Electrochemical systems for energy applications are hampered by lack of fundamental measurements and understanding of ion transport and interfacial charge transfer mechanisms. Electrochemical devices based on the conduction of O2- anions through a solid electrolyte, such as a solid oxide fuel cell (SOFC) or electrolyzer (SOEC), have great potential for both clean, efficient power generation and efficient production of fuels such as hydrogen or synthesis gas. The essential physical phenomena that govern reaction and charge transfer across material interfaces are poorly understood. The ability to directly observe changes in chemical composition and elemental oxidation state at surfaces and interfaces under electrochemically active conditions will provide insight into such processes. Here, we report in situ measurements of Ni and Pt patterned thin films (300nm) electrodes in solid-oxide electrochemical cells using ambient pressure X-ray photoelectron spectroscopy[1] (APXPS, Beamline 11.0.2 of the Advanced Light Source, Lawrence Berkeley National Laboratory).
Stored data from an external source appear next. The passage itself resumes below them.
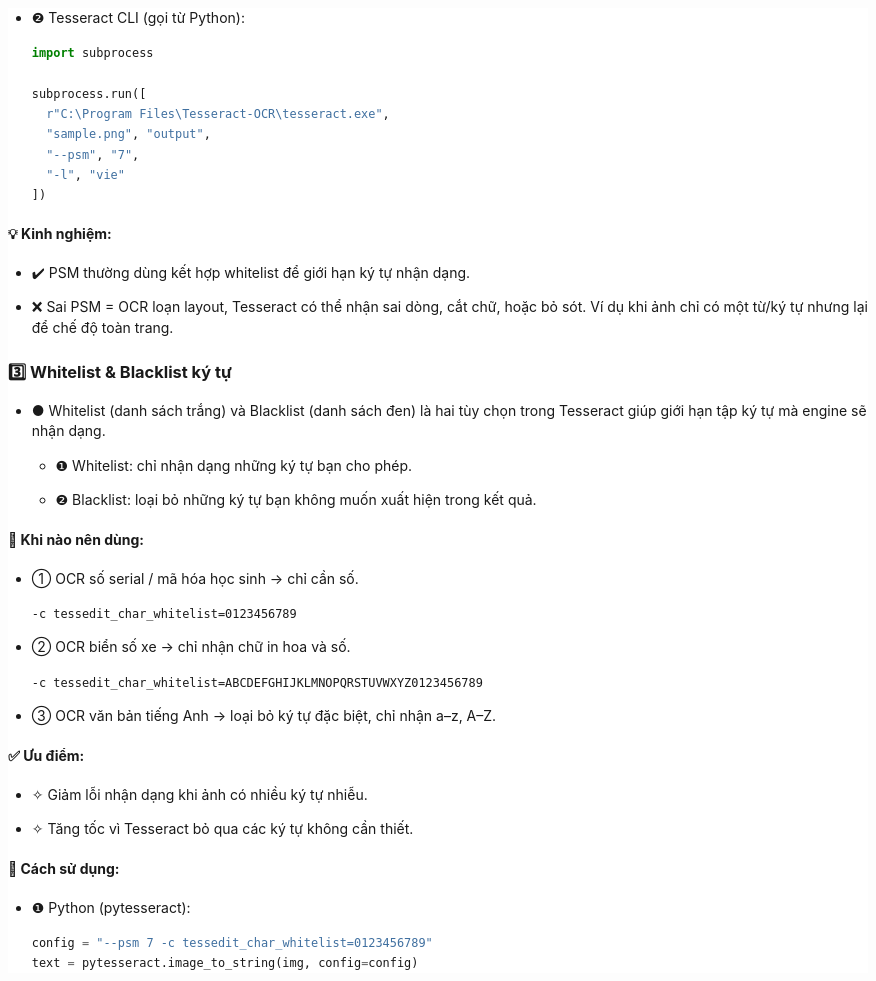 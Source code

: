 - ❷ Tesseract CLI (gọi từ Python):

  ```python
  import subprocess

  subprocess.run([
    r"C:\Program Files\Tesseract-OCR\tesseract.exe",
    "sample.png", "output",
    "--psm", "7",
    "-l", "vie"
  ])
  ```

#### 💡 Kinh nghiệm:

- ✔️ PSM thường dùng kết hợp whitelist để giới hạn ký tự nhận dạng.

- ❌ Sai PSM = OCR loạn layout, Tesseract có thể nhận sai dòng, cắt chữ, hoặc bỏ sót. Ví dụ khi ảnh chỉ có một từ/ký tự nhưng lại để chế độ toàn trang.

### 3️⃣ Whitelist & Blacklist ký tự

- ● Whitelist (danh sách trắng) và Blacklist (danh sách đen) là hai tùy chọn trong Tesseract giúp giới hạn tập ký tự mà engine sẽ nhận dạng.

  - ❶ Whitelist: chỉ nhận dạng những ký tự bạn cho phép.

  - ❷ Blacklist: loại bỏ những ký tự bạn không muốn xuất hiện trong kết quả.

#### 👀 Khi nào nên dùng:

- ➀ OCR số serial / mã hóa học sinh → chỉ cần số.

  ```bash
  -c tessedit_char_whitelist=0123456789
  ```

- ➁ OCR biển số xe → chỉ nhận chữ in hoa và số.

  ```bash
  -c tessedit_char_whitelist=ABCDEFGHIJKLMNOPQRSTUVWXYZ0123456789
  ```

- ➂ OCR văn bản tiếng Anh → loại bỏ ký tự đặc biệt, chỉ nhận a–z, A–Z.

#### ✅ Ưu điểm:

- ✧ Giảm lỗi nhận dạng khi ảnh có nhiều ký tự nhiễu.

- ✧ Tăng tốc vì Tesseract bỏ qua các ký tự không cần thiết.

#### 🚀 Cách sử dụng:

- ❶ Python (pytesseract):

  ```python
  config = "--psm 7 -c tessedit_char_whitelist=0123456789"
  text = pytesseract.image_to_string(img, config=config)
  ```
This novel setup provides quantitative information about the elemental surface composition, local surface potential in the yttria-stabilized zirconia electrolyte, and changes in elemental oxidation state as a result of electrochemical and thermochemical activity occurring under relevant operating conditions: typically 0.25 Torr of hydrogen and 0.25 Torr of water, T=1023K, and under applied bias potential. Chemical changes on the fuel cell electrodes under different electrochemical operation will be discussed, as well as the existence of transient species that could help reveal where and how the charge-transfer mechanism is occurring.

  

References

[1] D.F. Ogletree, H. Bluhm, G. Lebedev, C.S. Fadley, Z. Hussain, M. Salmeron, Rev. Sci. Instrum. 73 (2002) 3872.

This research was supported by the U. S. Department of Energy under Contract No.DE-AC04-94AL85000 (Sandia) and DE-AC02-05CH11231 (LBNL), and by Office of Naval Research under Contract No: N000140510711 (UMD) .